╭─ Task material
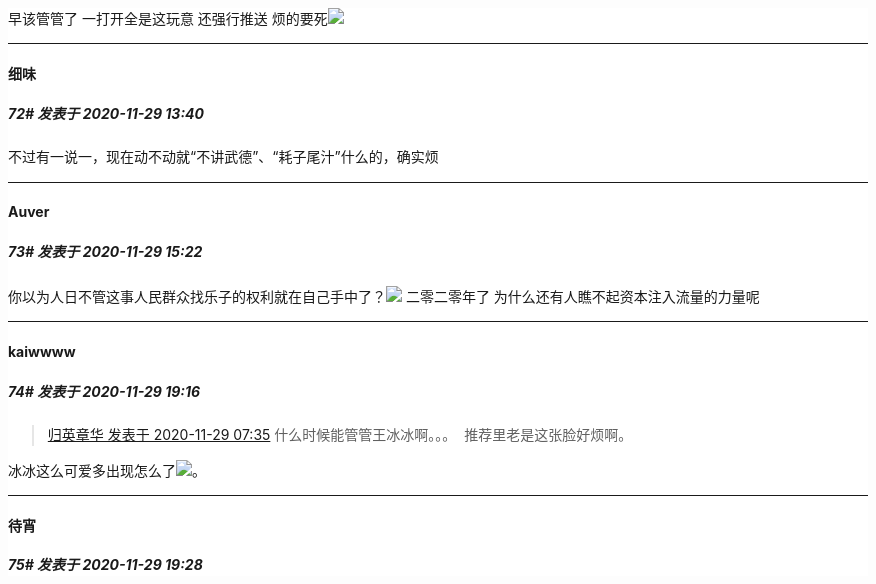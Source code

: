 早该管管了 
一打开全是这玩意
还强行推送
烦的要死<img src="https://static.saraba1st.com/image/smiley/face2017/021.png" referrerpolicy="no-referrer">







*****

####  细味  
##### 72#       发表于 2020-11-29 13:40




不过有一说一，现在动不动就“不讲武德”、“耗子尾汁”什么的，确实烦







*****

####  Auver  
##### 73#       发表于 2020-11-29 15:22




你以为人日不管这事人民群众找乐子的权利就在自己手中了？<img src="https://static.saraba1st.com/image/smiley/face2017/037.png" referrerpolicy="no-referrer">
二零二零年了 为什么还有人瞧不起资本注入流量的力量呢







*****

####  kaiwwww  
##### 74#       发表于 2020-11-29 19:16



<blockquote><a href="httphttps://bbs.saraba1st.com/2b/forum.php?mod=redirect&amp;goto=findpost&amp;pid=49554037&amp;ptid=1974809" target="_blank">归英章华 发表于 2020-11-29 07:35</a>
 什么时候能管管王冰冰啊。。。  推荐里老是这张脸好烦啊。</blockquote>
冰冰这么可爱多出现怎么了<img src="https://static.saraba1st.com/image/smiley/face2017/025.png" referrerpolicy="no-referrer">。







*****

####  待宵  
##### 75#       发表于 2020-11-29 19:28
╰─
Copy out each line of the entries that holds "smiley".

烦的要死<img src="https://static.saraba1st.com/image/smiley/face2017/021.png" referrerpolicy="no-referrer">
你以为人日不管这事人民群众找乐子的权利就在自己手中了？<img src="https://static.saraba1st.com/image/smiley/face2017/037.png" referrerpolicy="no-referrer">
冰冰这么可爱多出现怎么了<img src="https://static.saraba1st.com/image/smiley/face2017/025.png" referrerpolicy="no-referrer">。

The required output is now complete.